Venkata: California reminded Uber that they have drivers

Uber’s not sure

Morgan La Casse

Morgan La Casse

by Uma Venkata

The California State Senate approved Senate Bill AB5 that would require gig workers in the state to be classified as employees, not independent contractors earlier this September. A week later, Gov. Gavin Newsom signed it. Uber had a public canary.

People who work for gig companies, like TaskRabbit, Uber, Lyft, GrubHub and Doordash are classified as “independent contractors.” Their non-employee status loses them the benefits that should be understood with the terms of modern work, like paid sick and vacation time, minimum wage and health insurance. The argument of the bill that passed in California was that this is unacceptable, and that companies that employ people, even if they employ them through phone screens only, should still be accountable employers.

This bill was directed primarily to ride-hailing companies. Currently, Uber holds 65 percent or more of the ride-hailing market share. The median hourly rate for Uber and Lyft drivers in the US can get to $8.55, which is a very low wage. Low wages plus skipping basic benefits is a recipe for putting drivers into a cycle of working more hours to make the money they need, without the guarantee that they will have work — and they are forced just to sit and wait for the next hail. At the same time, they’re paying the opportunity cost of finding a less volatile job or building the experience to get one. There is no opportunity for professional growth as an Uber or Lyft driver. In terms of raises, the driver’s wage could spike based on some accrual of good ratings, but the increased price reduces demand, and it all comes out in the wash. But no one is becoming a manager in Uber driving. It is not a career, it is a gig to pick up extra cash. But, the cycle that we just mentioned can make it a trap — and it’s not impossible that the next thing you know, your career is years behind.
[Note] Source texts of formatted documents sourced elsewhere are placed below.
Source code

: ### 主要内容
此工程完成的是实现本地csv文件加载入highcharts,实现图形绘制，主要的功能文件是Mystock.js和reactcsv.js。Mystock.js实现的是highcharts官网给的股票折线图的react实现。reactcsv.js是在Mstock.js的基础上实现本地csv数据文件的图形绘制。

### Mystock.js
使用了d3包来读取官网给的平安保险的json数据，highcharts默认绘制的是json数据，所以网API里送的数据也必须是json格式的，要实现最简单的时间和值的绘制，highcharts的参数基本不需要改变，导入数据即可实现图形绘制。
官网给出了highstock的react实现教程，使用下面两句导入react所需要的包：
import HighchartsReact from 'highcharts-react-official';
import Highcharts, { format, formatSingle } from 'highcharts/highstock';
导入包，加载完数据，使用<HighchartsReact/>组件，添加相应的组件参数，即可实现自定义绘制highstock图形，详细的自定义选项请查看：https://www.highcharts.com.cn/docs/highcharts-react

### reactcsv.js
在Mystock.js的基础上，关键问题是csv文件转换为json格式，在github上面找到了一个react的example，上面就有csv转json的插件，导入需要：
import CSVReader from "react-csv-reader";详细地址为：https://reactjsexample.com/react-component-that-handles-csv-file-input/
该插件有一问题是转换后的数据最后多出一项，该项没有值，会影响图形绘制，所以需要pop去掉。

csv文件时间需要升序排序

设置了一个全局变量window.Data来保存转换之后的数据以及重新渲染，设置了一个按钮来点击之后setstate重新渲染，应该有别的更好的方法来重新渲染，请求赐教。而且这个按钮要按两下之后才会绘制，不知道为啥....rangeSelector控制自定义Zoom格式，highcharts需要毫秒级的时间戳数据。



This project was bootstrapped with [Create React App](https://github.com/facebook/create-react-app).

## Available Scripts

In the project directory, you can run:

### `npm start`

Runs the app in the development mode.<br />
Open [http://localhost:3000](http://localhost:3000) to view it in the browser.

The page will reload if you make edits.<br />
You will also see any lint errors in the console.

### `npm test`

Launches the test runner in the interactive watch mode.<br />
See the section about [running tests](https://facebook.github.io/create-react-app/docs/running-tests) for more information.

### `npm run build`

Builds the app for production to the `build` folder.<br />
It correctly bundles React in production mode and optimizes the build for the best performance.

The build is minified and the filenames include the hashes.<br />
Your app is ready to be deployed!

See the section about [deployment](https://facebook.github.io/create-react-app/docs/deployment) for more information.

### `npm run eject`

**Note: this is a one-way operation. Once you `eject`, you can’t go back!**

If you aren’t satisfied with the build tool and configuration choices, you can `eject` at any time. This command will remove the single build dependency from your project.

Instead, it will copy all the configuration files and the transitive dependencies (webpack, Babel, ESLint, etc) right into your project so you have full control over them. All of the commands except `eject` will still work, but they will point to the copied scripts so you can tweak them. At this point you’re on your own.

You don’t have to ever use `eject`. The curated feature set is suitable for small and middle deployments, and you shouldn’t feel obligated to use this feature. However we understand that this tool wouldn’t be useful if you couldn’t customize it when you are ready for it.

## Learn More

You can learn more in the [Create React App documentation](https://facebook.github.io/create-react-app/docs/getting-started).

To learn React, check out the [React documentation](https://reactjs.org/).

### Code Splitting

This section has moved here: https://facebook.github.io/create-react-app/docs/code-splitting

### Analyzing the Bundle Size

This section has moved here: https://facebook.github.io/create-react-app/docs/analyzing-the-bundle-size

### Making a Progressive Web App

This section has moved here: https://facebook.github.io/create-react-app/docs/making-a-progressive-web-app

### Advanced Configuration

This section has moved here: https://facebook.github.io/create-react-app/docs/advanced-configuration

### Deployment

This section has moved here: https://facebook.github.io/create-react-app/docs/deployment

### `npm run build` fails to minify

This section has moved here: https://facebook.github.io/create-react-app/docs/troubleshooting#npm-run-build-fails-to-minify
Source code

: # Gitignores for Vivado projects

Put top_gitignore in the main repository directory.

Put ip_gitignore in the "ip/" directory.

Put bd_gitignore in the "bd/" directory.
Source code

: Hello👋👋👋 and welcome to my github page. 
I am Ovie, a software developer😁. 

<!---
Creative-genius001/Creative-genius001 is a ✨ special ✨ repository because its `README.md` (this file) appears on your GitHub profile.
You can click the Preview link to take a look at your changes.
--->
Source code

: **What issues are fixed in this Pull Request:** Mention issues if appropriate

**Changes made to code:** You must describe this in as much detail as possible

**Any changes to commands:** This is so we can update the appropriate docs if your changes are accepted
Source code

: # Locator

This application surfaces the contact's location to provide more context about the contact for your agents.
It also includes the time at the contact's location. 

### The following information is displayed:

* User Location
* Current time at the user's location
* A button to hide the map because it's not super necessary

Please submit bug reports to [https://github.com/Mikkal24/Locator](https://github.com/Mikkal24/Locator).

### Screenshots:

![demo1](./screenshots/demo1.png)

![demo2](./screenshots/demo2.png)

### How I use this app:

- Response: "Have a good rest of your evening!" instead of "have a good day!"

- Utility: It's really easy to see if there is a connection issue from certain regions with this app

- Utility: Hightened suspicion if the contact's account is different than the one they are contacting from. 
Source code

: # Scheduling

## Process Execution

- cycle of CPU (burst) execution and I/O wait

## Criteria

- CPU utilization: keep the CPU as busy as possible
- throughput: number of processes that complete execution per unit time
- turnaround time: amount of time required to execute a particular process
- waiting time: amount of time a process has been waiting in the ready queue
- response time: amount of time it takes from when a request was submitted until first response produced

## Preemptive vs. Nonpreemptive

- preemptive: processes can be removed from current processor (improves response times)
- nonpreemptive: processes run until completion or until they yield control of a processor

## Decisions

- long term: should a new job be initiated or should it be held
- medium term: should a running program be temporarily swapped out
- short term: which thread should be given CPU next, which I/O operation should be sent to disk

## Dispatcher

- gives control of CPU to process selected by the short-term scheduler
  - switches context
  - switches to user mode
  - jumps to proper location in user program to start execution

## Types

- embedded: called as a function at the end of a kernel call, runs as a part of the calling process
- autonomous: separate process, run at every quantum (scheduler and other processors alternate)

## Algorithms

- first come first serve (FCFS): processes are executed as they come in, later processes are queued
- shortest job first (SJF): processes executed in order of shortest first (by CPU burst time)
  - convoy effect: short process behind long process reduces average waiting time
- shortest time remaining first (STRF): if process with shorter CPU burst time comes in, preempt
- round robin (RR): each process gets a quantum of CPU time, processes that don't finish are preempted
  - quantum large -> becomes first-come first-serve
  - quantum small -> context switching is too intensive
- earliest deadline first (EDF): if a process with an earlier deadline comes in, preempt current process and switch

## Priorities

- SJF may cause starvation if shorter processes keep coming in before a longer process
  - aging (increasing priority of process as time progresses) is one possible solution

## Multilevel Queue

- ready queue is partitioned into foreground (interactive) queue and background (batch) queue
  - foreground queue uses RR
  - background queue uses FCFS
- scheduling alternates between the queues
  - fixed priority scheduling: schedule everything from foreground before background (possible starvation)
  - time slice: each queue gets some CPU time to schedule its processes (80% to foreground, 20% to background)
Uber and all of their fellow app-based employers who claim not to be employers at all when it’s convenient to them will suddenly be held accountable as payroll-operating companies in California once the bill goes into effect on Jan. 1, 2021. This is the right direction for California to move in and Minnesota should follow suit.

Uber is against California’s bill because they claim that drivers are not central to their business model. On the other hand, I have no idea who would drive people around on Uber rides, or in whose car — maybe Uber himself can just do it, because corporations are people too? 

Uber’s argument against SB AB5 is that by regulating their gig drivers, California is threatening a future where “independent work” could be improved in “quality, security and dignity,” according to Uber’s Chief Legal Officer Tony West. But I don’t fully buy that there is any inherent security in the ride-hailing industry, other than that provided by a physical, benefits-delivering taxi company. The very nature of ride-hailing is unreliable. And in the very few Lyft rides I’ve taken, what I was most taken aback by was the Orwellian control the driver submits to from his phone. This is not a wonderful work environment.

Yes, drivers and other gig workers can set their own hours. But they are often underpaid and ill-compensated. Ride-hailing drivers are performing labor. They should be fairly paid for their work. But with the professional stagnation, low wages and the absence of proper benefits, gig-working is the subsistence-farming of careers. There are already enough stressors on the American middle class. I applaud California for taking this one step to combat it.